The Minus World and the Blue Screen Of Death

When the computer crashes, it seems like it’s frozen. Actually, it’s still working as fast as usual. It only appears to be stuck because it isn’t responding to you. The computer is too busy to take input because it’s in a loop, executing the same short list of instructions over and over.

Computers have become so fast that you can’t see what they’re doing on an instruction-by-instruction basis, so it’s hard to get a feel for what’s going on in a looping failure.  Fortunately, Super Mario Bros has a famous bug known as the Minus World that lets you study an infinite loop in an entertainingly interactive form.

If you haven’t had the pleasure, here’s the basic topology of Super Mario Bros. There are eight worlds of four sections each. Each world is progressively more difficult. Super Mario Bros was developed during the  arcade era, before the notion of saving your progress took hold. So every time you play, you have to start at the very beginning of world 1-1. This can get tedious, so out of sympathy to the player, Nintendo included a few shortcuts in the game called warp zones.The warp zones are hidden, and while it’s possible to discover them by accident, it’s unlikely. Back in the eighties it was easier to just subscribe to Nintendo Power magazine to find out where they were. This was a very clever business move on Nintendo’s part, because it was a way to get kids like me to pay to read advertising for Nintendo products.

The first warp zone is at the end of world 1-2, an underground dungeon. In this world, there are various places where you can get through holes in the ceiling, enabling you to run merrily along past all of the obstacles and foes. If you run along the ceiling past the exit, you come to a hidden room. In this room are three pipes leading to worlds 2-1, 3-1 and 4-1.

The “walls” in video games aren’t solid objects. There’s just a big database of all the screen regions, with some code specifying the collision rules for each region. Normally, when the Mario sprite occupies the same screen region as a brick sprite, the database specifies that Mario should bounce off. The Minus World bug lies in a particular entry in world 1-2’s list of bricks. If you jump at the buggy brick from the right angle, you slide right through it, passing through the wall and into the warp zone.

Jumping through the wall interacts with other code in the game, so that instead of providing you with a shortcut to world 4-1, the rightmost pipe in the warp zone deposits you in what appears to be World -1.

The level is actually numbered “36-1,” but the number 36 is represented by a blank tile for some reason, so it looks like level minus one.
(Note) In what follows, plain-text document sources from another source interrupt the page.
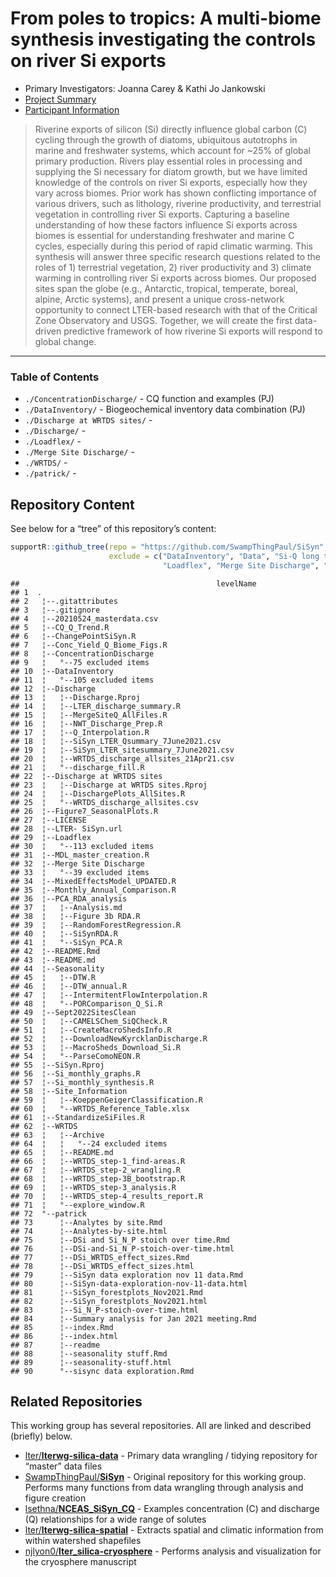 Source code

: 
# From poles to tropics: A multi-biome synthesis investigating the controls on river Si exports

- Primary Investigators: Joanna Carey & Kathi Jo Jankowski
- [Project
  Summary](https://lternet.edu/working-groups/river-si-exports/)
- [Participant Information](https://www.nceas.ucsb.edu/projects/12816)

> Riverine exports of silicon (Si) directly influence global carbon (C)
> cycling through the growth of diatoms, ubiquitous autotrophs in marine
> and freshwater systems, which account for ~25% of global primary
> production. Rivers play essential roles in processing and supplying
> the Si necessary for diatom growth, but we have limited knowledge of
> the controls on river Si exports, especially how they vary across
> biomes. Prior work has shown conflicting importance of various
> drivers, such as lithology, riverine productivity, and terrestrial
> vegetation in controlling river Si exports. Capturing a baseline
> understanding of how these factors influence Si exports across biomes
> is essential for understanding freshwater and marine C cycles,
> especially during this period of rapid climatic warming. This
> synthesis will answer three specific research questions related to the
> roles of 1) terrestrial vegetation, 2) river productivity and 3)
> climate warming in controlling river Si exports across biomes. Our
> proposed sites span the globe (e.g., Antarctic, tropical, temperate,
> boreal, alpine, Arctic systems), and present a unique cross-network
> opportunity to connect LTER-based research with that of the Critical
> Zone Observatory and USGS. Together, we will create the first
> data-driven predictive framework of how riverine Si exports will
> respond to global change.

------------------------------------------------------------------------

### Table of Contents

- `./ConcentrationDischarge/` - CQ function and examples (PJ)
- `./DataInventory/` - Biogeochemical inventory data combination (PJ)
- `./Discharge at WRTDS sites/` -
- `./Discharge/` -
- `./Loadflex/` -
- `./Merge Site Discharge/` -
- `./WRTDS/` -
- `./patrick/` -

## Repository Content

See below for a “tree” of this repository’s content:

``` r
supportR::github_tree(repo = "https://github.com/SwampThingPaul/SiSyn",
                      exclude = c("DataInventory", "Data", "Si-Q long term change", "Archive",
                                  "Loadflex", "Merge Site Discharge", "ConcentrationDischarge"))
```

    ##                                            levelName
    ## 1  .                                                
    ## 2   ¦--.gitattributes                               
    ## 3   ¦--.gitignore                                   
    ## 4   ¦--20210524_masterdata.csv                      
    ## 5   ¦--CQ_Q_Trend.R                                 
    ## 6   ¦--ChangePointSiSyn.R                           
    ## 7   ¦--Conc_Yield_Q_Biome_Figs.R                    
    ## 8   ¦--ConcentrationDischarge                       
    ## 9   ¦   °--75 excluded items                        
    ## 10  ¦--DataInventory                                
    ## 11  ¦   °--105 excluded items                       
    ## 12  ¦--Discharge                                    
    ## 13  ¦   ¦--Discharge.Rproj                          
    ## 14  ¦   ¦--LTER_discharge_summary.R                 
    ## 15  ¦   ¦--MergeSiteQ_AllFiles.R                    
    ## 16  ¦   ¦--NWT_Discharge_Prep.R                     
    ## 17  ¦   ¦--Q_Interpolation.R                        
    ## 18  ¦   ¦--SiSyn_LTER_Qsummary_7June2021.csv        
    ## 19  ¦   ¦--SiSyn_LTER_sitesummary_7June2021.csv     
    ## 20  ¦   ¦--WRTDS_discharge_allsites_21Apr21.csv     
    ## 21  ¦   °--discharge_fill.R                         
    ## 22  ¦--Discharge at WRTDS sites                     
    ## 23  ¦   ¦--Discharge at WRTDS sites.Rproj           
    ## 24  ¦   ¦--DischargePlots_AllSites.R                
    ## 25  ¦   °--WRTDS_discharge_allsites.csv             
    ## 26  ¦--Figure7_SeasonalPlots.R                      
    ## 27  ¦--LICENSE                                      
    ## 28  ¦--LTER- SiSyn.url                              
    ## 29  ¦--Loadflex                                     
    ## 30  ¦   °--113 excluded items                       
    ## 31  ¦--MDL_master_creation.R                        
    ## 32  ¦--Merge Site Discharge                         
    ## 33  ¦   °--39 excluded items                        
    ## 34  ¦--MixedEffectsModel_UPDATED.R                  
    ## 35  ¦--Monthly_Annual_Comparison.R                  
    ## 36  ¦--PCA_RDA_analysis                             
    ## 37  ¦   ¦--Analysis.md                              
    ## 38  ¦   ¦--Figure 3b RDA.R                          
    ## 39  ¦   ¦--RandomForestRegression.R                 
    ## 40  ¦   ¦--SiSynRDA.R                               
    ## 41  ¦   °--SiSyn_PCA.R                              
    ## 42  ¦--README.Rmd                                   
    ## 43  ¦--README.md                                    
    ## 44  ¦--Seasonality                                  
    ## 45  ¦   ¦--DTW.R                                    
    ## 46  ¦   ¦--DTW_annual.R                             
    ## 47  ¦   ¦--IntermitentFlowInterpolation.R           
    ## 48  ¦   °--PORComparison_Q_Si.R                     
    ## 49  ¦--Sept2022SitesClean                           
    ## 50  ¦   ¦--CAMELSChem_SiQCheck.R                    
    ## 51  ¦   ¦--CreateMacroShedsInfo.R                   
    ## 52  ¦   ¦--DownloadNewKyrcklanDischarge.R           
    ## 53  ¦   ¦--MacroSheds_Download_Si.R                 
    ## 54  ¦   °--ParseComoNEON.R                          
    ## 55  ¦--SiSyn.Rproj                                  
    ## 56  ¦--Si_monthly_graphs.R                          
    ## 57  ¦--Si_monthly_synthesis.R                       
    ## 58  ¦--Site_Information                             
    ## 59  ¦   ¦--KoeppenGeigerClassification.R            
    ## 60  ¦   °--WRTDS_Reference_Table.xlsx               
    ## 61  ¦--StandardizeSiFiles.R                         
    ## 62  ¦--WRTDS                                        
    ## 63  ¦   ¦--Archive                                  
    ## 64  ¦   ¦   °--24 excluded items                    
    ## 65  ¦   ¦--README.md                                
    ## 66  ¦   ¦--WRTDS_step-1_find-areas.R                
    ## 67  ¦   ¦--WRTDS_step-2_wrangling.R                 
    ## 68  ¦   ¦--WRTDS_step-3B_bootstrap.R                
    ## 69  ¦   ¦--WRTDS_step-3_analysis.R                  
    ## 70  ¦   ¦--WRTDS_step-4_results_report.R            
    ## 71  ¦   °--explore_window.R                         
    ## 72  °--patrick                                      
    ## 73      ¦--Analytes by site.Rmd                     
    ## 74      ¦--Analytes-by-site.html                    
    ## 75      ¦--DSi and Si_N_P stoich over time.Rmd      
    ## 76      ¦--DSi-and-Si_N_P-stoich-over-time.html     
    ## 77      ¦--DSi_WRTDS_effect_sizes.Rmd               
    ## 78      ¦--DSi_WRTDS_effect_sizes.html              
    ## 79      ¦--SiSyn data exploration nov 11 data.Rmd   
    ## 80      ¦--SiSyn-data-exploration-nov-11-data.html  
    ## 81      ¦--SiSyn_forestplots_Nov2021.Rmd            
    ## 82      ¦--SiSyn_forestplots_Nov2021.html           
    ## 83      ¦--Si_N_P-stoich-over-time.html             
    ## 84      ¦--Summary analysis for Jan 2021 meeting.Rmd
    ## 85      ¦--index.Rmd                                
    ## 86      ¦--index.html                               
    ## 87      ¦--readme                                   
    ## 88      ¦--seasonality stuff.Rmd                    
    ## 89      ¦--seasonality-stuff.html                   
    ## 90      °--sisync data exploration.Rmd

## Related Repositories

This working group has several repositories. All are linked and
described (briefly) below.

- [lter/**lterwg-silica-data**](https://github.com/lter/lterwg-silica-data) -
  Primary data wrangling / tidying repository for “master” data files
- [SwampThingPaul/**SiSyn**](https://github.com/SwampThingPaul/SiSyn) -
  Original repository for this working group. Performs many functions
  from data wrangling through analysis and figure creation
- [lsethna/**NCEAS_SiSyn_CQ**](https://github.com/lsethna/NCEAS_SiSyn_CQ) -
  Examples concentration (C) and discharge (Q) relationships for a wide
  range of solutes
- [lter/**lterwg-silica-spatial**](https://github.com/lter/lterwg-silica-spatial) -
  Extracts spatial and climatic information from within watershed
  shapefiles
- [njlyon0/**lter_silica-cryosphere**](https://github.com/njlyon0/lter_silica-cryosphere) -
  Performs analysis and visualization for the cryosphere manuscript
The so-called Minus World resembles the underwater levels 2-2 and 7-2.

When you reach the pipe at the end normally leading to the exit and the next level, you are instead deposited back at the beginning of the Minus World. There’s no escape from this loop, until you run out of time and the game ends.

Like most computer failures, the Minus World bug is a soft failure, a memory issue. When you turn off the computer, memory gets erased. That’s why rebooting the NES cures the Blue Screen Of Death, at the expense of whatever unsaved data you had in memory. You can cure the Minus World bug by rebooting your Nintendo, but like I said, Super Mario Bros offers no way to save your game state. Oh well, the zen Buddhists would approve.
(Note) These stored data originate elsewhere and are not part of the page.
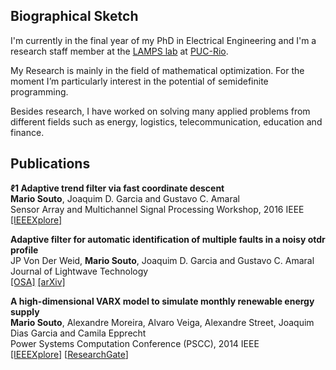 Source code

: ## Biographical Sketch

I'm currently in the final year of my PhD in Electrical Engineering and I'm a research staff member at the [LAMPS lab](http://www.lamps.ind.puc-rio.br) at [PUC-Rio](http://www.puc-rio.br/english/). 

My Research is mainly in the field of mathematical optimization. For the moment I’m particularly interest in the potential of semidefinite programming. 

Besides research, I have worked on solving many applied problems from different fields such as energy, logistics, telecommunication, education and finance.

## Publications

**ℓ1 Adaptive trend filter via fast coordinate descent** <br/>
**Mario Souto**, Joaquim D. Garcia and Gustavo C. Amaral <br/>
Sensor Array and Multichannel Signal Processing Workshop, 2016 IEEE <br/>
[[IEEEXplore]](http://ieeexplore.ieee.org/abstract/document/7569706/)

**Adaptive filter for automatic identification of multiple faults in a noisy otdr profile** <br/>
JP Von Der Weid, **Mario Souto**, Joaquim D. Garcia and Gustavo C. Amaral <br/>
Journal of Lightwave Technology <br/>
[[OSA]](https://www.osapublishing.org/jlt/abstract.cfm?uri=jlt-34-14-3418) [[arXiv]](https://arxiv.org/abs/1602.04379)

**A high-dimensional VARX model to simulate monthly renewable energy supply** <br/>
**Mario Souto**,  Alexandre Moreira, Alvaro Veiga, Alexandre Street, Joaquim Dias Garcia and Camila Epprecht <br/>
Power Systems Computation Conference (PSCC), 2014 IEEE <br/>
[[IEEEXplore]](http://ieeexplore.ieee.org/abstract/document/7038460/) [[ResearchGate](https://www.researchgate.net/profile/Alvaro_Veiga/publication/270568324_A_high-dimensional_VARX_model_to_simulate_monthly_renewable_energy_supply/links/54ad5f6c0cf24aca1c6f2759.pdf)]

<!--
[comment]: <> (You can use the [editor on GitHub](https://github.com/mariohsouto/mariohsouto.github.io/edit/master/README.md) to maintain and preview the content for your website in Markdown files.
Whenever you commit to this repository, GitHub Pages will run [Jekyll](https://jekyllrb.com/) to rebuild the pages in your site, from the content in your Markdown files.
### Markdown
Markdown is a lightweight and easy-to-use syntax for styling your writing. It includes conventions for

```markdown
Syntax highlighted code block

# Header 1
## Header 2
### Header 3

- Bulleted
- List

1. Numbered
2. List

**Bold** and _Italic_ and `Code` text

[Link](url) and ![Image](src)
```

For more details see [GitHub Flavored Markdown](https://guides.github.com/features/mastering-markdown/).

### Jekyll Themes

Your Pages site will use the layout and styles from the Jekyll theme you have selected in your [repository settings](https://github.com/mariohsouto/mariohsouto.github.io/settings). The name of this theme is saved in the Jekyll `_config.yml` configuration file.

### Support or Contact

Having trouble with Pages? Check out our [documentation](https://help.github.com/categories/github-pages-basics/) or [contact support](https://github.com/contact) and we’ll help you sort it out.)
-->
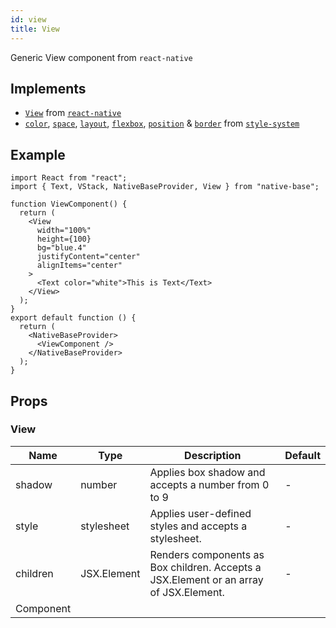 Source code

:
 ```yaml
---
id: view
title: View
---
```


Generic View component from `react-native`

## Implements

- [`View`](https://reactnative.dev/docs/view) from [`react-native`](https://reactnative.dev/docs/view)
- [`color`](https://styled-system.com/api/#color), [`space`](https://styled-system.com/api/#space), [`layout`](https://styled-system.com/api/#layout), [`flexbox`](https://styled-system.com/api/#flexbox), [`position`](https://styled-system.com/api/#flexbox) & [`border`](https://styled-system.com/api/#border) from [`style-system`](https://styled-system.com/api/)

## Example

```SnackPlayer name=View%20Example
import React from "react";
import { Text, VStack, NativeBaseProvider, View } from "native-base";

function ViewComponent() {
  return (
    <View
      width="100%"
      height={100}
      bg="blue.4"
      justifyContent="center"
      alignItems="center"
    >
      <Text color="white">This is Text</Text>
    </View>
  );
}
export default function () {
  return (
    <NativeBaseProvider>
      <ViewComponent />
    </NativeBaseProvider>
  );
}
```

## Props

### View

| Name      | Type        | Description                                                                           | Default |
| --------- | ----------- | ------------------------------------------------------------------------------------- | ------- |
| shadow    | number      | Applies box shadow and accepts a number from 0 to 9                                   | -       |
| style     | stylesheet  | Applies user-defined styles and accepts a stylesheet.                                 | -       |
| children  | JSX.Element | Renders components as Box children. Accepts a JSX.Element or an array of JSX.Element. | -       |
| Component |             |                                                                                       |         |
3 thoughts on “The Minus World and the Blue Screen Of Death

  1. 1. The arcade version came out in 1986, whereas the NES version came out in 1985.
    2. The fact that the glitch results in a blank tile for a world number is not a coincidence. It is closely tied to the Warp Zone to world 5-1, specifically the fact that that Warp Zone has only one pipe while 1-2’s has three.
    3. 1-2 doesn’t have a “buggy brick”. You can do the wall walk glitch at any similar arrangement of bricks in the game. It’s just that glitching at this particular location has an interesting side effect.
    4. The Minus World going to 2-2/7-2 is essentially happenstance in its programming: the game ends up trying to interpret unrelated data as if it were a level number. The data happens to be different on the Famicom Disk System, which is why that version’s Minus World is different.
    5. The Minus World *is* level 7-2, just with a broken mechanism to control where the pipe at the end of the level is supposed to go. The object data for the levels contains commands like, “if the world number is X, the next pipe shall go to world Y at screen Z”. This data for the level has entries for worlds 2 and 7 (and an unused entry for 3). Since obviously 36 wouldn’t be in such a list, the game gets confused and reloads the level it just loaded – hence the infinite loop.